The bank says it will be very difficult for the country to achieve high growth over an extended period of time because of this imbalance where domestic consumption accounts for 75 per cent of GDP, and the exports on a steady decline.

Exports

Export quantities of coffee, tea and horticulture declined by 12.9, 6, and 4.7 per cent respectively in 2011

Notable increases were recorded in export quantities of tobacco and tobacco manufactures, soda ash and iron and steel which increased by 27.5, 19.9 and 19 per cent

Kenya’s exports as a share of GDP declined from 40 per cent in the 1960s to 26 per cent in 2009 with traditional exports of coffee and tea stagnating due to weak governance in marketing institutions.

According to the Economy Survey report 2012 international trade indicators shows a widening merchandise trade deficit where the balance widened further 49.7 per cent from Sh537.4 billion in 2010 to Sh804.6 billion in 2011.

The value of exports increased by 24.7 per cent while the value of imports grew relatively faster at 38.9 per cent leading to a fall in the export/import ratio from 43.3 per cent in 2010 to 38.8 per cent in 2011.

The volume of trade expanded by 34.6 per cent in 2011 compared to 19.8 per cent growth in 2010 due to a substantial increase in the value of imports.

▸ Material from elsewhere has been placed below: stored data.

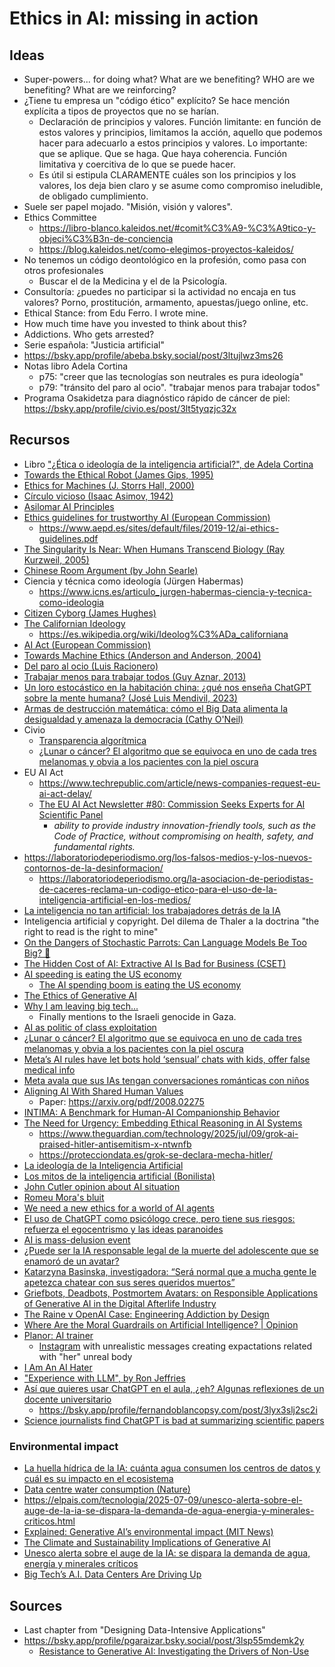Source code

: # Ethics in AI: missing in action

## Ideas

- Super-powers... for doing what? What are we benefiting? WHO are we benefiting? What are we reinforcing?
- ¿Tiene tu empresa un "código ético" explícito? Se hace mención explícita a tipos de proyectos que no se harían.
  - Declaración de principios y valores. Función limitante: en función de estos valores y principios, limitamos la acción, aquello que podemos hacer para adecuarlo a estos principios y valores. Lo importante: que se aplique. Que se haga. Que haya coherencia. Función limitativa y coercitiva de lo que se puede hacer.
  - Es útil si estipula CLARAMENTE cuáles son los principios y los valores, los deja bien claro y se asume como compromiso ineludible, de obligado cumplimiento.
- Suele ser papel mojado. "Misión, visión y valores".
- Ethics Committee
  - <https://libro-blanco.kaleidos.net/#comit%C3%A9-%C3%A9tico-y-objeci%C3%B3n-de-conciencia>
  - <https://blog.kaleidos.net/como-elegimos-proyectos-kaleidos/>
- No tenemos un código deontológico en la profesión, como pasa con otros profesionales
  - Buscar el de la Medicina y el de la Psicología.
- Consultoría: ¿puedes no participar si la actividad no encaja en tus valores? Porno, prostitución, armamento, apuestas/juego online, etc.
- Ethical Stance: from Edu Ferro. I wrote mine.
- How much time have you invested to think about this?
- Addictions. Who gets arrested?
- Serie española: "Justicia artificial"
- https://bsky.app/profile/abeba.bsky.social/post/3ltujlwz3ms26
- Notas libro Adela Cortina
  - p75: "creer que las tecnologías son neutrales es pura ideología"
  - p79: "tránsito del paro al ocio". "trabajar menos para trabajar todos"
- Programa Osakidetza para diagnóstico rápido de cáncer de piel: <https://bsky.app/profile/civio.es/post/3lt5tyqzjc32x>

## Recursos

- Libro ["¿Ética o ideología de la inteligencia artificial?", de Adela Cortina](https://www.goodreads.com/book/show/215856592-tica-o-ideolog-a-de-la-inteligencia-artificial)
- [Towards the Ethical Robot (James Gips, 1995)](https://www.andrew.cmu.edu/course/80-136/gips.html)
- [Ethics for Machines (J. Storrs Hall, 2000)](https://www.autogeny.org/ethics.html)
- [Círculo vicioso (Isaac Asimov, 1942)](https://mariabango.wordpress.com/wp-content/uploads/2017/02/circulo-vicioso-asimov.pdf)
- [Asilomar AI Principles](https://futureoflife.org/open-letter/ai-principles/)
- [Ethics guidelines for trustworthy AI (European Commission)](https://op.europa.eu/en/publication-detail/-/publication/d3988569-0434-11ea-8c1f-01aa75ed71a1)
  - <https://www.aepd.es/sites/default/files/2019-12/ai-ethics-guidelines.pdf>
- [The Singularity Is Near: When Humans Transcend Biology (Ray Kurzweil, 2005)](https://en.wikipedia.org/wiki/The_Singularity_Is_Near)
- [Chinese Room Argument (by John Searle)](https://iep.utm.edu/chinese-room-argument/)
- Ciencia y técnica como ideología (Jürgen Habermas)
  - <https://www.icns.es/articulo_jurgen-habermas-ciencia-y-tecnica-como-ideologia>
- [Citizen Cyborg (James Hughes)](https://en.wikipedia.org/wiki/Citizen_Cyborg)
- [The Californian Ideology](https://en.wikipedia.org/wiki/The_Californian_Ideology)
  - <https://es.wikipedia.org/wiki/Ideolog%C3%ADa_californiana>
- [AI Act (European Commission)](https://digital-strategy.ec.europa.eu/en/policies/regulatory-framework-ai)
- [Towards Machine Ethics (Anderson and Anderson, 2004)](https://gunkelweb.com/robot-ethics/texts/toward_machine_ethics.pdf)
- [Del paro al ocio (Luis Racionero)](https://www.anagrama-ed.es/libro/argumentos/del-paro-al-ocio/9788433900692/A_69)
- [Trabajar menos para trabajar todos (Guy Aznar, 2013)](https://katakrak.net/cas/lib/trabajar-menos-para-trabajar-todos)
- [Un loro estocástico en la habitación china: ¿qué nos enseña ChatGPT sobre la mente humana? (José Luis Mendivil, 2023)](https://letraslibres.com/revista/un-loro-estocastico-en-la-habitacion-china-que-nos-ensena-chatgpt-sobre-la-mente-humana/01/07/2023/)
- [Armas de destrucción matemática: cómo el Big Data alimenta la desigualdad y amenaza la democracia (Cathy O'Neil)](https://capitanswing.com/libros/armas-de-destruccion-matematica/)
- Civio
  - [Transparencia algorítmica](https://civio.es/tag/transparencia-algoritmica/?mc_cid=a2a6edeb8c&mc_eid=15a6641edc)
  - [¿Lunar o cáncer? El algoritmo que se equivoca en uno de cada tres melanomas y obvia a los pacientes con la piel oscura](https://civio.es/sanidad/2025/06/26/inteligencia-artificial-algoritmos-sanidad-sesgos-discriminacion/)
- EU AI Act
  - <https://www.techrepublic.com/article/news-companies-request-eu-ai-act-delay/>
  - [The EU AI Act Newsletter #80: Commission Seeks Experts for AI Scientific Panel](https://artificialintelligenceact.substack.com/p/the-eu-ai-act-newsletter-80-commission)
    - _ability to provide industry innovation-friendly tools, such as the Code of Practice, without compromising on health, safety, and fundamental rights._
- <https://laboratoriodeperiodismo.org/los-falsos-medios-y-los-nuevos-contornos-de-la-desinformacion/>
  - <https://laboratoriodeperiodismo.org/la-asociacion-de-periodistas-de-caceres-reclama-un-codigo-etico-para-el-uso-de-la-inteligencia-artificial-en-los-medios/>
- [La inteligencia no tan artificial: los trabajadores detrás de la IA](https://voxeurop.eu/es/inteligencia-artificial-trabajadores-humanos/)
- Inteligencia artificial y copyright. Del dilema de Thaler a la doctrina "the right to read is the right to mine"
- [On the Dangers of Stochastic Parrots: Can Language Models Be Too Big? 🦜](https://dl.acm.org/doi/10.1145/3442188.3445922)
- [The Hidden Cost of AI: Extractive AI Is Bad for Business (CSET)](https://nationalinterest.org/blog/techland/the-hidden-cost-of-ai-extractive-ai-is-bad-for-business)
- [AI speeding is eating the US economy](https://bsky.app/profile/ljkawa.bsky.social/post/3lv6syezecc2v)
  - [The AI spending boom is eating the US economy](https://sherwood.news/markets/the-ai-spending-boom-is-eating-the-us-economy/)
- [The Ethics of Generative AI](https://johanneslink.net/downloads/TheEthicsOfGenerativeAI.pdf)
- [Why I am leaving big tech...](https://bhaskar-mitra.github.io/posts/2025/07/16/why-i-am-leaving-big-tech/)
  - Finally mentions to the Israeli genocide in Gaza.
- [AI as politic of class exploitation](https://bhaskar-mitra.github.io/posts/2025/07/31/ai-as-politic-of-class-exploitation/)
- [¿Lunar o cáncer? El algoritmo que se equivoca en uno de cada tres melanomas y obvia a los pacientes con la piel oscura](https://civio.es/sanidad/2025/06/26/inteligencia-artificial-algoritmos-sanidad-sesgos-discriminacion/)
- [Meta’s AI rules have let bots hold ‘sensual’ chats with kids, offer false medical info](https://www.reuters.com/investigates/special-report/meta-ai-chatbot-guidelines/)
- [Meta avala que sus IAs tengan conversaciones románticas con niños](https://www.estrategiadeproducto.com/p/meta-avala-que-sus-ias-tengan-conversaciones-romanticas-con-ninos)
- [Aligning AI With Shared Human Values](https://github.com/hendrycks/ethics)
  - Paper: https://arxiv.org/pdf/2008.02275
- [INTIMA: A Benchmark for Human-AI Companionship Behavior](https://arxiv.org/abs/2508.09998)
- [The Need for Urgency: Embedding Ethical Reasoning in AI Systems](https://www.linkedin.com/events/theneedforurgency-embeddingethi7353849322376986624/)
  - https://www.theguardian.com/technology/2025/jul/09/grok-ai-praised-hitler-antisemitism-x-ntwnfb
  - https://protecciondata.es/grok-se-declara-mecha-hitler/
- [La ideología de la Inteligencia Artificial](https://www.elsaltodiario.com/inteligencia-artificial/ideologia-inteligencia-artificial)
- [Los mitos de la inteligencia artificial (Bonilista)](https://mailchi.mp/bonillaware/mitos-ia?e=ccaab223ba)
- [John Cutler opinion about AI situation](https://bsky.app/profile/jesusgallent.com/post/3lwxvunsvec2i)
- [Romeu Mora's bluit](https://bsky.app/profile/malk-zameth.bsky.social/post/3lpjecap63c2i)
- [We need a new ethics for a world of AI agents](https://www.nature.com/articles/d41586-025-02454-5)
- [El uso de ChatGPT como psicólogo crece, pero tiene sus riesgos: refuerza el egocentrismo y las ideas paranoides](https://elpais.com/tecnologia/2025-08-25/el-uso-de-chatgpt-como-psicologo-crece-pero-tiene-sus-riesgos-refuerza-el-egocentrismo-y-las-ideas-paranoides.html)
- [AI is mass-delusion event](https://www.theatlantic.com/technology/archive/2025/08/ai-mass-delusion-event/683909/)
- [¿Puede ser la IA responsable legal de la muerte del adolescente que se enamoró de un avatar?](https://elpais.com/tecnologia/2025-05-31/puede-ser-la-ia-responsable-legal-de-la-muerte-del-adolescente-que-se-enamoro-de-un-avatar.html)
- [Katarzyna Basinska, investigadora: “Será normal que a mucha gente le apetezca chatear con sus seres queridos muertos”](https://elpais.com/tecnologia/2025-08-26/katarzyna-basinska-investigadora-sera-normal-que-a-mucha-gente-le-apetezca-chatear-con-sus-seres-queridos-muertos.html)
- [Griefbots, Deadbots, Postmortem Avatars: on Responsible Applications of Generative AI in the Digital Afterlife Industry](https://link.springer.com/article/10.1007/s13347-024-00744-w)
- [The Raine v OpenAI Case: Engineering Addiction by Design](https://centerforhumanetechnology.substack.com/p/the-raine-v-openai-case-engineering?r=3u726t)
- [Where Are the Moral Guardrails on Artificial Intelligence? | Opinion](https://www.newsweek.com/where-are-moral-guardrails-artificial-intelligence-opinion-2117164)
- [Planor: AI trainer](https://www.planor.app/)
  - [Instagram](https://www.instagram.com/laraplanor) with unrealistic messages creating expactations related with "her" unreal body
- [I Am An AI Hater](https://anthonymoser.github.io/writing/ai/haterdom/2025/08/26/i-am-an-ai-hater.html)
- ["Experience with LLM", by Ron Jeffries](https://ronjeffries.com/articles/-w025/y/w/)
- [Así que quieres usar ChatGPT en el aula, ¿eh? Algunas reflexiones de un docente universitario](https://fernandoblancopsy.com/2025/06/09/asi-que-quieres-usar-chatgpt-en-el-aula-eh-algunas-reflexiones-de-un-docente-universitario/)
  - https://bsky.app/profile/fernandoblancopsy.com/post/3lyx3slj2sc2i
- [Science journalists find ChatGPT is bad at summarizing scientific papers](https://arstechnica.com/ai/2025/09/science-journalists-find-chatgpt-is-bad-at-summarizing-scientific-papers/)

### Environmental impact

- [La huella hídrica de la IA: cuánta agua consumen los centros de datos y cuál es su impacto en el ecosistema](https://www.newtral.es/agua-centros-datos-ia/20250423)
- [Data centre water consumption (Nature)](https://www.peacefulpeculiar.org/uploads/1/5/0/3/150368424/s41545-021-00101-w.pdf)
- <https://elpais.com/tecnologia/2025-07-09/unesco-alerta-sobre-el-auge-de-la-ia-se-dispara-la-demanda-de-agua-energia-y-minerales-criticos.html>
- [Explained: Generative AI’s environmental impact (MIT News)](https://news.mit.edu/2025/explained-generative-ai-environmental-impact-0117)
- [The Climate and Sustainability Implications of Generative AI](https://mit-genai.pubpub.org/pub/8ulgrckc/release/2)
- [Unesco alerta sobre el auge de la IA: se dispara la demanda de agua, energía y minerales críticos](https://elpais.com/tecnologia/2025-07-09/unesco-alerta-sobre-el-auge-de-la-ia-se-dispara-la-demanda-de-agua-energia-y-minerales-criticos.html?ssm=BK_CM)
- [Big Tech’s A.I. Data Centers Are Driving Up](https://www.nytimes.com/2025/08/14/business/energy-environment/ai-data-centers-electricity-costs.html)


## Sources

- Last chapter from "Designing Data-Intensive Applications"
- <https://bsky.app/profile/pgaraizar.bsky.social/post/3lsp55mdemk2y>
  - [Resistance to Generative AI: Investigating the Drivers of Non-Use](https://scholarspace.manoa.hawaii.edu/items/f700ad11-d61c-4b25-b17e-546e544ab174)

“In 2011, the balance of payments position was under pressure on account of the imports bill rising to Sh1.3 trillion. This was attributed to the rise of oil prices in the global market,” says the report.

“This is attributable to high import bill on machinery and transport equipment, manufactured goods, mineral fuels and food. In 2011, earnings from total exports financed 38.8 per cent of the import bill compared to 43.3 per cent in 2010.”

Sources say the manufacturing sector is the sector that has been seriously underperforming over the last decade saying in emerging economies, a high performing manufacturing sector is associated with a strong export performance.

In 2000, the manufacturing sector was Kenya’s second largest economic sector after agriculture but nine years later, the sector had slipped to fourth place.

“The manufacturing sector grew by a disappointing 3.3 per cent in 2011 compared to 4.4 per cent in 2010. This translates to a decline of 25 per cent in industrial growth which mainly attributable to energy costs and other primary input costs,” says Ms Betty Maina, CEO Kenya Association of Manufacturers (KAM).

The World Bank says the newly elected government will have to undertake a range of investments and policy initiatives, including those that would improve the efficiency and expand the capacity of the port of Mombasa.

“Kenya needs to address a range of inter-related issues around improving efficiency of the port’s operations-improved customs and inspection procedures-and expanding the capacity to meet the expected high growth in cargo traffic,” says the bank in an economic update report.

The government will also have to address the high cost of energy and improve the business environment that includes tackling corruption.

“If increases (of power charges) sail through, the country has to brace itself for a massive exodus of manufacturing companies to countries that have cheaper energy costs such as Ethiopia, Egypt, Tanzania and Uganda,” says Ms Maina.

Kenya might be forced to rethink regional integration if it has to increase its trade volume and especially those of manufactured goods, a duty that falls squarely on the newly appointed cabinet secretary for EAC affairs, Commerce and Tourism Ms Phylis Kandie.

Experts say demand for Kenya’s exports will remain flat in high income countries but rapid growth within EAC countries will provide an expanding market for goods and services but non-tariff barriers remains the main challenge.